How important is the trust deed?  

The trust deed is of paramount importance and should always be personalised for the circumstances and objectives of the settlor.  The deed is the basis under which the trustees administer the trust.  Therefore, it is important to set out the purposes for which the trust’s assets should be used and who is entitled to receive its benefits especially for a time when you will no longer be a trustee.  A memorandum of wishes signed by the settlor can also be an important means of clarifying purpose and intention.


What is the effect of a trust on relationship property?  

A Relationship Property Agreement/Contracting Out Agreement may be required to ensure equalisation of ownership of assets and to identify any separate property that is not going into the trust.  However there are wider implications associated with entering into a Contracting Out Agreement and Mr and Mrs Brown should seek legal advice in this area.  If they do proceed with an agreement, they will each need independent advice.


What happens if our marriage breaks up?  

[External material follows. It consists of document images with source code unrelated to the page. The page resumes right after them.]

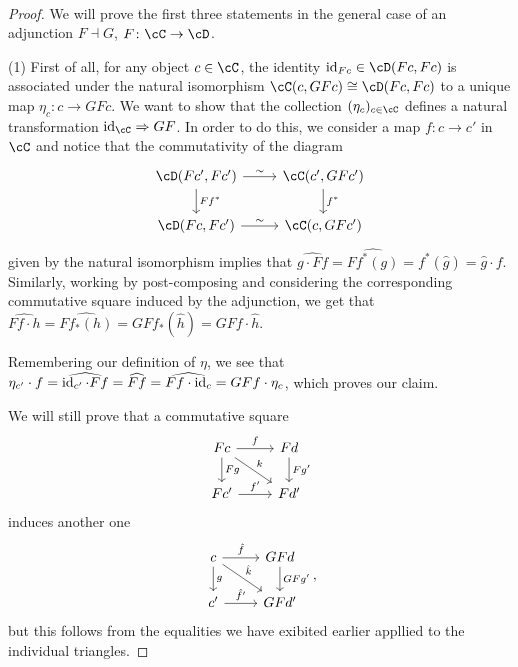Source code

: \documentclass[a4paper,11pt,openany]{scrartcl}
\begin{document}
~\\
\begin{proof}
    We will prove the first three statements in the general case of an adjunction
    $F\dashv G$, $F\colon\cC\rightarrow\cD$.

    (1) First of all, for any object $c\in\cC$, the identity $\id_{Fc}\in\cD(Fc,Fc)$
    is associated under the natural isomorphism $\cC(c,GFc)\cong\cD(Fc,Fc)$ to a
    unique map $\eta_c\colon c\rightarrow GFc$. We want to show that the
    collection $(\eta_c)_{c\in\cC}$ defines a natural transformation
    $\id_\cC\Rightarrow GF$. In order to do this, we consider a map
    $f\colon c\rightarrow c'$ in $\cC$ and notice that the commutativity of the
    diagram
    \[
        \begin{tikzcd}
            \cD(Fc',Fc')\ar[r, "\sim"]\ar[d, "Ff^*"]
            & \cC(c',GFc')\ar[d, "f^*"] \\
            \cD(Fc,Fc')\ar[r, "\sim"]
            & \cC(c,GFc')
        \end{tikzcd}
    \]
    given by the natural isomorphism implies that
    $\widehat{g\cdot Ff}=\widehat{Ff^*(g)}=f^*(\hat{g})=\hat{g}\cdot f$.
    Similarly, working by post-composing and considering the corresponding
    commutative square induced by the adjunction, we get that
    $\widehat{Ff\cdot h}=\widehat{Ff_*(h)}=GFf_*(\hat{h})=GFf\cdot\hat{h}$.

    Remembering our definition of $\eta$, we see that $\eta_{c'}\cdot
    f=\widehat{\operatorname{id}_{c'}\cdot
    Ff}=\widehat{Ff}=\widehat{Ff\cdot\operatorname{id}_c}=GFf\cdot\eta_c$, which proves our
    claim.

    We will still prove that a commutative square
    \[
        \begin{tikzcd}
            Fc\ar[r, "f"]\ar[dr, "k"]\ar[d, "Fg"]
            & Fd\ar[d, "Fg'"] \\
            Fc'\ar[r, "f'"]
            & Fd'
        \end{tikzcd}
    \]
    induces another one
    \[
        \begin{tikzcd}
            c\ar[r, "\hat{f}"]\ar[dr, "\hat{k}"]\ar[d, "g"]
            & GFd\ar[d, "GFg'"] \\
            c'\ar[r, "\hat{f'}"]
            & GFd'
        \end{tikzcd},
    \]
    but this follows from the equalities we have exibited earlier appllied to
    the individual triangles.


\end{proof}
\end{document}

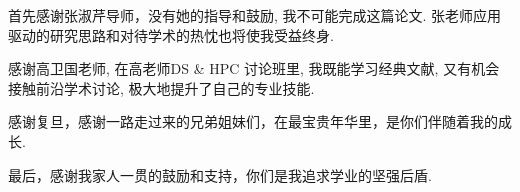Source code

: ﻿\begin{thanks}
  首先感谢张淑芹导师，没有她的指导和鼓励, 我不可能完成这篇论文. 
  张老师应用驱动的研究思路和对待学术的热忱也将使我受益终身.

  感谢高卫国老师, 在高老师DS \& HPC 讨论班里, 我既能学习经典文献, 
  又有机会接触前沿学术讨论, 极大地提升了自己的专业技能.

  感谢复旦，感谢一路走过来的兄弟姐妹们，在最宝贵年华里，是你们伴随着我的成长.

  最后，感谢我家人一贯的鼓励和支持，你们是我追求学业的坚强后盾.

\end{thanks}
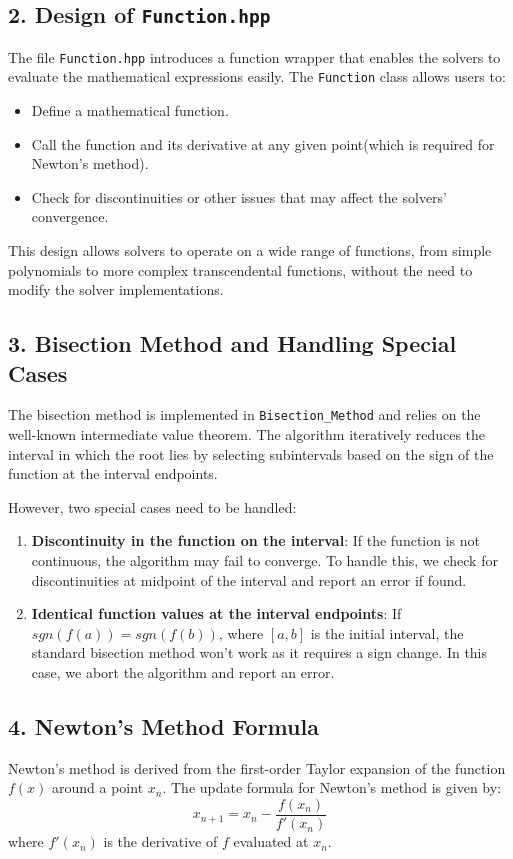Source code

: \documentclass[a4paper]{article}
\begin{document}
\subsection*{2. Design of \texttt{Function.hpp}}
The file \texttt{Function.hpp} introduces a function wrapper that enables the solvers to evaluate the mathematical expressions easily. The \texttt{Function} class allows users to:
\begin{itemize}
    \item Define a mathematical function.
    \item Call the function and its derivative at any given point(which is required for Newton's method).
    \item Check for discontinuities or other issues that may affect the solvers' convergence.
\end{itemize}

This design allows solvers to operate on a wide range of functions, from simple polynomials to more complex transcendental functions, without the need to modify the solver implementations.

\subsection*{3. Bisection Method and Handling Special Cases}
The bisection method is implemented in \texttt{Bisection\_Method} and relies on the well-known intermediate value theorem. The algorithm iteratively reduces the interval in which the root lies by selecting subintervals based on the sign of the function at the interval endpoints.

However, two special cases need to be handled:
\begin{enumerate}
    \item \textbf{Discontinuity in the function on the interval}: If the function is not continuous, the algorithm may fail to converge. To handle this, we check for discontinuities at midpoint of the interval and report an error if found.
    \item \textbf{Identical function values at the interval endpoints}: If \( sgn(f(a)) = sgn(f(b)) \), where \( [a, b] \) is the initial interval, the standard bisection method won't work as it requires a sign change. In this case, we abort the algorithm and report an error.
\end{enumerate}

\subsection*{4. Newton's Method Formula}
Newton's method is derived from the first-order Taylor expansion of the function \( f(x) \) around a point \( x_n \). The update formula for Newton's method is given by:
\[
x_{n+1} = x_n - \frac{f(x_n)}{f'(x_n)}
\]
where \( f'(x_n) \) is the derivative of \( f \) evaluated at \( x_n \).
\end{document}
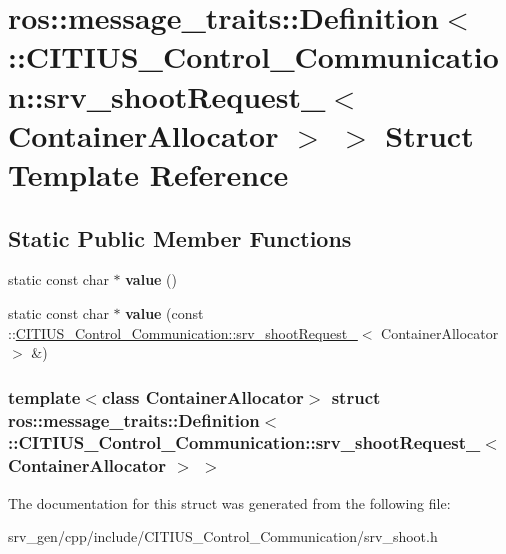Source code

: \hypertarget{structros_1_1message__traits_1_1_definition_3_01_1_1_c_i_t_i_u_s___control___communication_1_1sr000021dce57f50ca4618f4efaa2e1b10}{\section{ros\-:\-:message\-\_\-traits\-:\-:\-Definition$<$ \-:\-:\-C\-I\-T\-I\-U\-S\-\_\-\-Control\-\_\-\-Communication\-:\-:srv\-\_\-shoot\-Request\-\_\-$<$ \-Container\-Allocator $>$ $>$ \-Struct \-Template \-Reference}
\label{structros_1_1message__traits_1_1_definition_3_01_1_1_c_i_t_i_u_s___control___communication_1_1sr000021dce57f50ca4618f4efaa2e1b10}
}
\subsection*{\-Static \-Public \-Member \-Functions}
\begin{DoxyCompactItemize}
\item 
\hypertarget{structros_1_1message__traits_1_1_definition_3_01_1_1_c_i_t_i_u_s___control___communication_1_1sr000021dce57f50ca4618f4efaa2e1b10_a1a80517f9328727c89e22dca9cd62179}{static const char $\ast$ {\bfseries value} ()}\label{structros_1_1message__traits_1_1_definition_3_01_1_1_c_i_t_i_u_s___control___communication_1_1sr000021dce57f50ca4618f4efaa2e1b10_a1a80517f9328727c89e22dca9cd62179}

\item 
\hypertarget{structros_1_1message__traits_1_1_definition_3_01_1_1_c_i_t_i_u_s___control___communication_1_1sr000021dce57f50ca4618f4efaa2e1b10_a3ba59563309176c15d09baf0003cbbac}{static const char $\ast$ {\bfseries value} (const \-::\hyperlink{struct_c_i_t_i_u_s___control___communication_1_1srv__shoot_request__}{\-C\-I\-T\-I\-U\-S\-\_\-\-Control\-\_\-\-Communication\-::srv\-\_\-shoot\-Request\-\_\-}$<$ \-Container\-Allocator $>$ \&)}\label{structros_1_1message__traits_1_1_definition_3_01_1_1_c_i_t_i_u_s___control___communication_1_1sr000021dce57f50ca4618f4efaa2e1b10_a3ba59563309176c15d09baf0003cbbac}

\end{DoxyCompactItemize}
\subsubsection*{template$<$class Container\-Allocator$>$ struct ros\-::message\-\_\-traits\-::\-Definition$<$ \-::\-C\-I\-T\-I\-U\-S\-\_\-\-Control\-\_\-\-Communication\-::srv\-\_\-shoot\-Request\-\_\-$<$ Container\-Allocator $>$ $>$}



\-The documentation for this struct was generated from the following file\-:\begin{DoxyCompactItemize}
\item 
srv\-\_\-gen/cpp/include/\-C\-I\-T\-I\-U\-S\-\_\-\-Control\-\_\-\-Communication/srv\-\_\-shoot.\-h\end{DoxyCompactItemize}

The property in the trust is trust property.  The debt back is generally relationship property.  It could be the trust carries on or its property is valued and distributed in the same manner as if it were relationship property.


Should we review our wills at the same time as we enter into a relationship property agreement and establish a trust?  

Yes, to ensure that they are now consistent with your changed circumstances and the objectives of the trust and include provisions to automatically forgive any balance owed back to you from the trustees, arising from the initial transfer of assets, and give your power of appointment to somebody.


How will a trust protect our assets from wastage by a particular child once we are gone? 

You can specify in the trust deed that a certain child is only entitled to receive income from the trust and not entitled to asset distributions for example.  This will preserve the assets for future generations.  A trust is effective in situations such as this as the particulars of the trust deed cannot be challenged, only failure of the trustees to act within the requirements of the trust deed.  A will on the other hand can be challenged in the Courts for unfairness.


Does it matter when we set up the trust?

Yes, timing is critical.  Tomorrow may be too late if you want to get those assets out of your ownership.  Both the Insolvency Act and the Property Law Act give time frames for disposal of assets which can make void any gifting within those time frames.  The best time to get assets out of your ownership is when they have minimal value. It is also important to ensure the trust is not set up with the intention of defeating creditors, so it is best to do it before you go into business.  Assets have to be transferred to the trust at a market value.  This means if you waited a year to start up the trust any appreciation in value of the assets will also have to be gifted or repaid by the trust.  Potential changes in the law also need to be considered.


How long will the trust continue for?  

The law permits a trust to operate for defined periods of time only and the usual period adopted is that of 80 years.  A shorter period can be stipulated and it is normal for the trust deed to allow the trust to be terminated at an earlier date. Shortly the law will be changing to allow for trusts to run for 125 years.

 

Checklist:  Should I be considering a trust?

You should be considering a trust if you answer “yes” to any of the following:

  • Are you involved in business ventures that are exposed to risks?
  • Can you be held liable for professional advice?
  • Do you hold any company directorships?
  • Do you have income from business ventures and investments and have family members whom you support on lower tax rates?
  • Are you considering entering into a relationship (marriage or de facto), getting married and concerned about protecting your interest from any future separation?
  • Do you have insufficient income generating assets to pay for medical and retirement home costs in your old age?
  • Are your children frivolous or are you concerned about your children’s relationships breaking up after your death?

It is important to take legal advice specific to your situation. Your experienced trust lawyer will be able to advise you about whether a trust is right for you.